It is not often that you come across reflections by a bureaucrat on a lifetime spent within the steel frame of India. Usually the stress is on the pronoun; the narrative tends to be romantic; few tell us how rusted the frame is either.
The Mavericks of Mussoorie by M. Ramachandran, a 1972 batch officer is refreshing. The author did not make it as cabinet secretary during the UPA regime despite having personally known two Prime Ministers – Indira Gandhi and Rajiv Gandhi – as district magistrate of Rae Bareli in 1980s. That’s because then cabinet secretary, K.M. Chandrasekhar, got two extensions. While the book is not in the same league as Unfinished Innings by former Union home secretary Madhav Godbole who resigned in March 1993, 18 months before his term was to end (after the demolition of the Babri Masjid in 1991), it does give a peep into the inner workings of our babudom right from the grassroots to the sandstones blocks in New Delhi.
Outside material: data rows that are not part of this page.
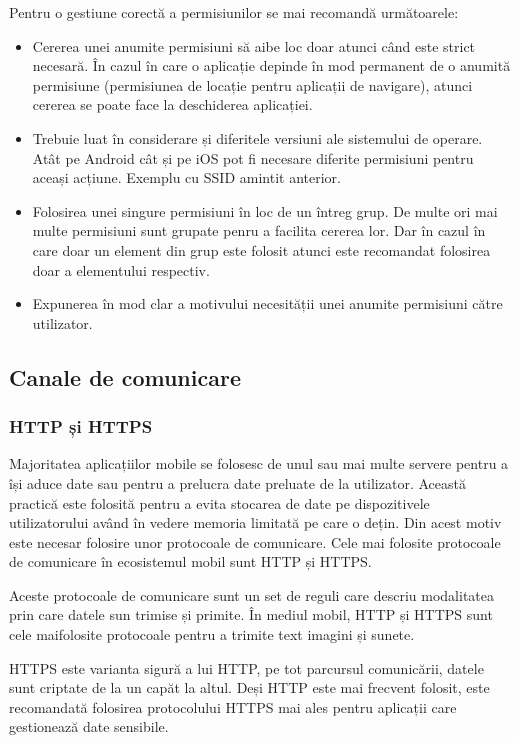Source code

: \documentclass[12pt]{article}
\begin{document}
Pentru o gestiune corectă a permisiunilor se mai recomandă următoarele:

\begin{itemize}
    \item Cererea unei anumite permisiuni să aibe loc doar atunci când este strict necesară.
    În cazul în care o aplicație depinde în mod permanent de o anumită permisiune (permisiunea de locație pentru aplicații de navigare),
    atunci cererea se poate face la deschiderea aplicației.
    \item Trebuie luat în considerare și diferitele versiuni ale sistemului de operare. Atât pe Android cât și pe iOS
    pot fi necesare diferite permisiuni pentru aceași acțiune. Exemplu cu SSID amintit anterior.
    \item Folosirea unei singure permisiuni în loc de un întreg grup. De multe ori mai multe permisiuni sunt
    grupate penru a facilita cererea lor. Dar în cazul în care doar un element din grup este folosit atunci este 
    recomandat folosirea doar a elementului respectiv.
    \item Expunerea în mod clar a motivului necesității unei anumite permisiuni către utilizator.
\end{itemize}



\subsection{Canale de comunicare}
\subsubsection{HTTP și HTTPS}

Majoritatea aplicațiilor mobile se folosesc de unul sau mai multe servere pentru a își aduce date
sau pentru a prelucra date preluate de la utilizator. Această practică este folosită pentru a evita  stocarea de
date pe dispozitivele utilizatorului având în vedere memoria limitată pe care o dețin. Din acest motiv 
este necesar folosire unor protocoale de comunicare. Cele mai folosite protocoale de comunicare în ecosistemul
mobil sunt HTTP și HTTPS.

Aceste protocoale de comunicare sunt un set de reguli care descriu modalitatea prin care datele sun trimise și 
primite. În mediul mobil, HTTP și HTTPS sunt cele maifolosite protocoale pentru a trimite text imagini și sunete.

HTTPS este varianta sigură a lui HTTP, pe tot parcursul comunicării, datele sunt criptate de la un capăt la altul.
Deși HTTP este mai frecvent folosit, este recomandată folosirea protocolului HTTPS mai ales pentru aplicații 
care gestionează date sensibile.
\end{document}
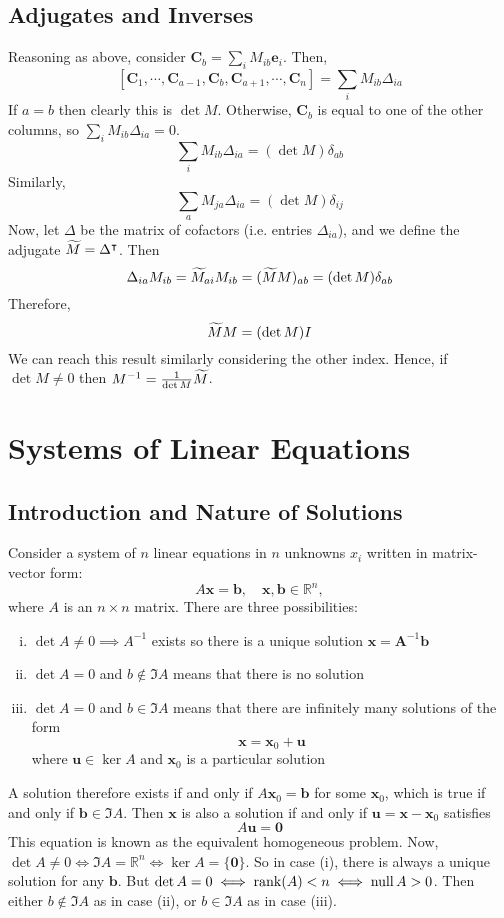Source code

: \documentclass{article}
\begin{document}
	\subsection{Adjugates and Inverses}
	Reasoning as above, consider $\bm C_b = \sum_i M_{ib} \bm e_i$. Then,
	\[ [\bm C_1, \cdots, \bm C_{a-1}, \bm C_b, \bm C_{a+1}, \cdots, \bm C_n ] = \sum_i M_{ib} \Delta_{ia} \]
	If $a=b$ then clearly this is $\det M$. Otherwise, $\bm C_b$ is equal to one of the other columns, so $\sum_i M_{ib} \Delta_{ia} = 0$.
	\[ \sum_i M_{ib} \Delta_{ia} = (\det M)\delta_{ab} \]
	Similarly,
	\[ \sum_a M_{ja} \Delta_{ia} = (\det M)\delta_{ij} \]
	Now, let $\Delta$ be the matrix of cofactors (i.e. entries $\Delta_{ia}$), and we define the adjugate $\widetilde{M} = \Delta^\intercal$. Then
	\[ \Delta_{ia}M_{ib} = \widetilde{M}_{ai}M_{ib} = (\widetilde{M} M)_{ab} = (\det M)\delta_{ab} \]
	Therefore,
	\[ \widetilde{M} M = (\det M) I \]
	We can reach this result similarly considering the other index. Hence, if $\det M \neq 0$ then $M^{-1} = \frac{1}{\det M}\widetilde{M}$.

	\section{Systems of Linear Equations}
	\subsection{Introduction and Nature of Solutions}
	Consider a system of $n$ linear equations in $n$ unknowns $x_i$ written in matrix-vector form:
	\[ A\bm x = \bm b,\quad \bm x, \bm b \in \mathbb R^n, \]
	where $A$ is an $n \times n$ matrix. There are three possibilities:
	\begin{enumerate}[(i)]
		\item $\det A \neq 0 \implies A^{-1}$ exists so there is a unique solution $\bm x = \bm A^{-1} \bm b$
		\item $\det A = 0$ and $b \notin \Im A$ means that there is no solution
		\item $\det A = 0$ and $b \in \Im A$ means that there are infinitely many solutions of the form
		\[ \bm x = \bm x_0 + \bm u \]
		where $\bm u \in \ker A$ and $\bm x_0$ is a particular solution
	\end{enumerate}
	A solution therefore exists if and only if $A\bm x_0 = \bm b$ for some $\bm x_0$, which is true if and only if $\bm b \in \Im A$. Then $\bm x$ is also a solution if and only if $\bm u = \bm x - \bm x_0$ satisfies
	\[ A\bm u = \bm 0 \]
	This equation is known as the equivalent homogeneous problem. Now, $\det A \neq 0 \iff \Im A = \mathbb R^n \iff \ker A = \{ \bm 0 \}$. So in case (i), there is always a unique solution for any $\bm b$. But $\det A = 0 \iff \rank(A) < n \iff \operatorname{null} A > 0$. Then either $b \notin \Im A$ as in case (ii), or $b \in \Im A$ as in case (iii).
	
\end{document}

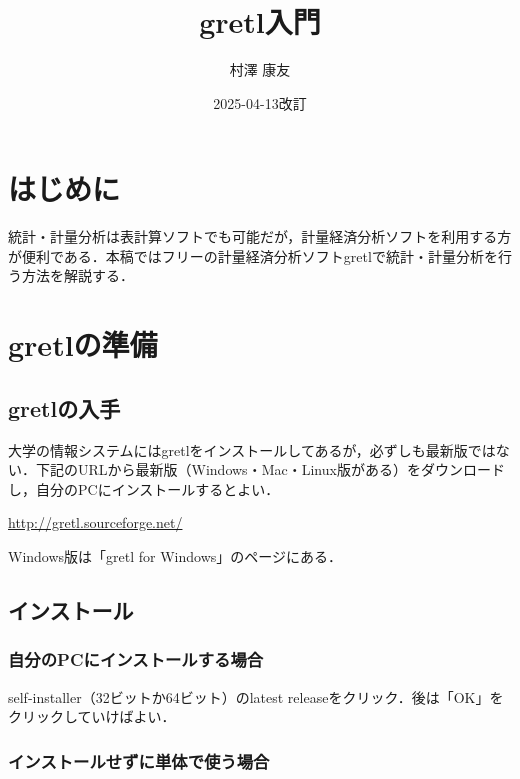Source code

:\documentclass[
]{jlreq}
\title{gretl入門}
\author{村澤 康友}
\date{2025-04-13改訂}
\begin{document}
\maketitle

{
\setcounter{tocdepth}{2}
\tableofcontents
}
\section{はじめに}\label{ux306fux3058ux3081ux306b}

統計・計量分析は表計算ソフトでも可能だが，計量経済分析ソフトを利用する方が便利である．本稿ではフリーの計量経済分析ソフトgretlで統計・計量分析を行う方法を解説する．

\section{gretlの準備}\label{gretlux306eux6e96ux5099}

\subsection{gretlの入手}\label{gretlux306eux5165ux624b}

大学の情報システムにはgretlをインストールしてあるが，必ずしも最新版ではない．下記のURLから最新版（Windows・Mac・Linux版がある）をダウンロードし，自分のPCにインストールするとよい．

\url{http://gretl.sourceforge.net/}

Windows版は「gretl for Windows」のページにある．

\subsection{インストール}\label{ux30a4ux30f3ux30b9ux30c8ux30fcux30eb}

\subsubsection{自分のPCにインストールする場合}\label{ux81eaux5206ux306epcux306bux30a4ux30f3ux30b9ux30c8ux30fcux30ebux3059ux308bux5834ux5408}

self-installer（32ビットか64ビット）のlatest releaseをクリック．後は「OK」をクリックしていけばよい．

\subsubsection{インストールせずに単体で使う場合}\label{ux30a4ux30f3ux30b9ux30c8ux30fcux30ebux305bux305aux306bux5358ux4f53ux3067ux4f7fux3046ux5834ux5408}
\end{document}
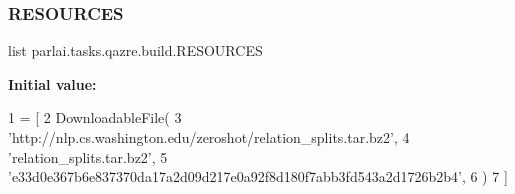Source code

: \subsubsection{\texorpdfstring{R\+E\+S\+O\+U\+R\+C\+ES}{RESOURCES}}
{\footnotesize\ttfamily list parlai.\+tasks.\+qazre.\+build.\+R\+E\+S\+O\+U\+R\+C\+ES}

{\bfseries Initial value\+:}
\begin{DoxyCode}
1 =  [
2     DownloadableFile(
3         \textcolor{stringliteral}{'http://nlp.cs.washington.edu/zeroshot/relation\_splits.tar.bz2'},
4         \textcolor{stringliteral}{'relation\_splits.tar.bz2'},
5         \textcolor{stringliteral}{'e33d0e367b6e837370da17a2d09d217e0a92f8d180f7abb3fd543a2d1726b2b4'},
6     )
7 ]
\end{DoxyCode}
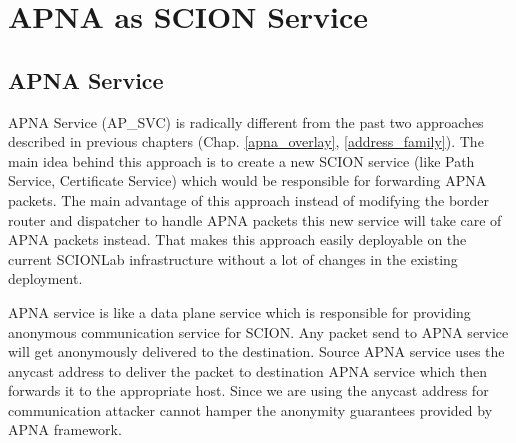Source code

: 
\chapter{APNA as SCION Service} %

\label{apna_service}

\section{APNA Service}
APNA Service (AP\_SVC) is radically different from the past two approaches described in previous chapters (Chap. \ref{apna_overlay}, \ref{address_family}). The main idea behind this approach is to create a new SCION service (like Path Service, Certificate Service) which would be responsible for forwarding APNA packets. The main advantage of this approach instead of modifying the border router and dispatcher to handle APNA packets this new service will take care of APNA packets instead. That makes this approach easily deployable on the current SCIONLab infrastructure without a lot of changes in the existing deployment.

APNA service is like a data plane service which is responsible for providing anonymous communication service for SCION. Any packet send to APNA service will get anonymously delivered to the destination. Source APNA service uses the anycast address to deliver the packet to destination APNA service which then forwards it to the appropriate host. Since we are using the anycast address for communication attacker cannot hamper the anonymity guarantees provided by APNA framework. 

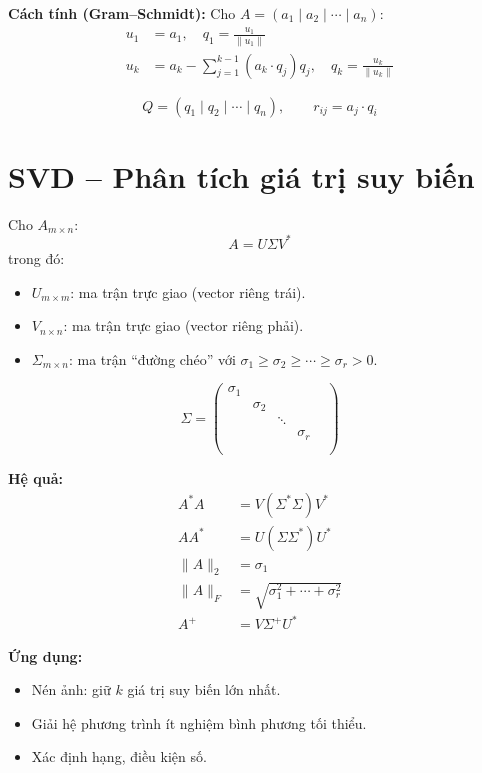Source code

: \textbf{Cách tính (Gram--Schmidt):}
Cho $A = (a_1 \mid a_2 \mid \cdots \mid a_n)$:
\begin{align}
u_1 &= a_1, \quad q_1 = \frac{u_1}{\|u_1\|} \\
u_k &= a_k - \sum_{j=1}^{k-1} (a_k \cdot q_j) q_j, \quad q_k = \frac{u_k}{\|u_k\|}
\end{align}

\[
Q = (q_1 \mid q_2 \mid \cdots \mid q_n), \qquad r_{ij} = a_j \cdot q_i
\]

\section{SVD -- Phân tích giá trị suy biến}

Cho $A_{m \times n}$:
\[
A = U\Sigma V^*
\]
trong đó:
\begin{itemize}
    \item $U_{m \times m}$: ma trận trực giao (vector riêng trái).
    \item $V_{n \times n}$: ma trận trực giao (vector riêng phải).
    \item $\Sigma_{m \times n}$: ma trận ``đường chéo'' với $\sigma_1 \ge \sigma_2 \ge \cdots \ge \sigma_r > 0$.
\end{itemize}

\[
\Sigma = \begin{pmatrix}
\sigma_1 & & & \\
& \sigma_2 & & \\
& & \ddots & \\
& & & \sigma_r \\
& & & & \\
\end{pmatrix}
\]

\textbf{Hệ quả:}
\begin{align}
A^*A &= V(\Sigma^*\Sigma) V^* \\
AA^* &= U(\Sigma\Sigma^*) U^* \\
\|A\|_2 &= \sigma_1 \\
\|A\|_F &= \sqrt{\sigma_1^2 + \cdots + \sigma_r^2} \\
A^+ &= V\Sigma^+ U^*
\end{align}

\textbf{Ứng dụng:}
\begin{itemize}
    \item Nén ảnh: giữ $k$ giá trị suy biến lớn nhất.
    \item Giải hệ phương trình ít nghiệm bình phương tối thiểu.
    \item Xác định hạng, điều kiện số.
\end{itemize}

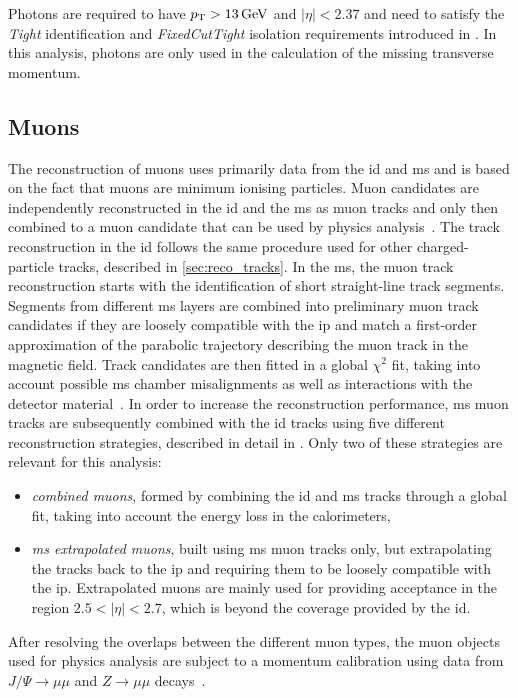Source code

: Photons are required to have $p_{\textrm{T}} > \SI{13}{GeV}$ and $\vert\eta\vert<2.37$ and need to satisfy the \textit{Tight} identification and \textit{FixedCutTight} isolation requirements introduced in \cite{EGAM-2018-01}. In this analysis, photons are only used in the calculation of the missing transverse momentum.

\subsection{Muons}

The reconstruction of muons uses primarily data from the \gls{id} and \gls{ms} and is based on the fact that muons are minimum ionising particles. Muon candidates are independently reconstructed in the \gls{id} and the \gls{ms} as muon tracks and only then combined  to a muon candidate that can be used by physics analysis~\cite{PERF-2015-10,Aad:2020gmm}. The track reconstruction in the \gls{id} follows the same procedure used for other charged-particle tracks, described in \cref{sec:reco_tracks}. In the \gls{ms}, the muon track reconstruction starts with the identification of short straight-line track segments. Segments from different \gls{ms} layers are combined into preliminary muon track candidates if they are loosely compatible with the \gls{ip} and match a first-order approximation of the parabolic trajectory describing the muon track in the magnetic field. Track candidates are then fitted in a global $\chi^2$ fit, taking into account possible \gls{ms} chamber misalignments as well as interactions with the detector material~\cite{Aad:2020gmm}. In order to increase the reconstruction performance, \gls{ms} muon tracks are subsequently combined with the \gls{id} tracks using five different reconstruction strategies, described in detail in \cite{Aad:2020gmm}. Only two of these strategies are relevant for this analysis:
\begin{itemize}
	\item \textit{combined muons}, formed by combining the \gls{id} and \gls{ms} tracks through a global fit, taking into account the energy loss in the calorimeters,
	\item \textit{\gls{ms} extrapolated muons}, built using \gls{ms} muon tracks only, but extrapolating the tracks back to the \gls{ip} and requiring them to be loosely compatible with the \gls{ip}. Extrapolated muons are mainly used for providing acceptance in the region $2.5 < \vert\eta\vert < 2.7$, which is beyond the coverage provided by the \gls{id}.
\end{itemize}
After resolving the overlaps between the different muon types, the muon objects used for physics analysis are subject to a momentum calibration using data from $J/\Psi\rightarrow\mu\mu$ and $Z\rightarrow\mu\mu$ decays~\cite{PERF-2015-10,Aad:2020gmm}.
And given that we are in 25th year of that fateful Babri Masjid incident, it is worthwhile to look at what Ramchandran has to say on the subject. Sadly, Ramchandran who was then Divisional Commissioner of Meerut on that fateful day does not dwell on the subject — on the polarisation, how it was bought about or on the events in its aftermath. Maybe, he felt much has been written on it; we don’t know. He observes that “I felt convinced that the core of the district administration should be above political influence and such a core team should be available to act in a fair manner generally and specifically in critical situations”. Well, of that was indeed the case la affaire Babri Masjid would not have happened. One can’t help feel a wonderful opportunity as to how the state bureaucracy dealt with the ground realities in the run-up to that awful day would have made for an interesting reading, especially in these ever polarising times.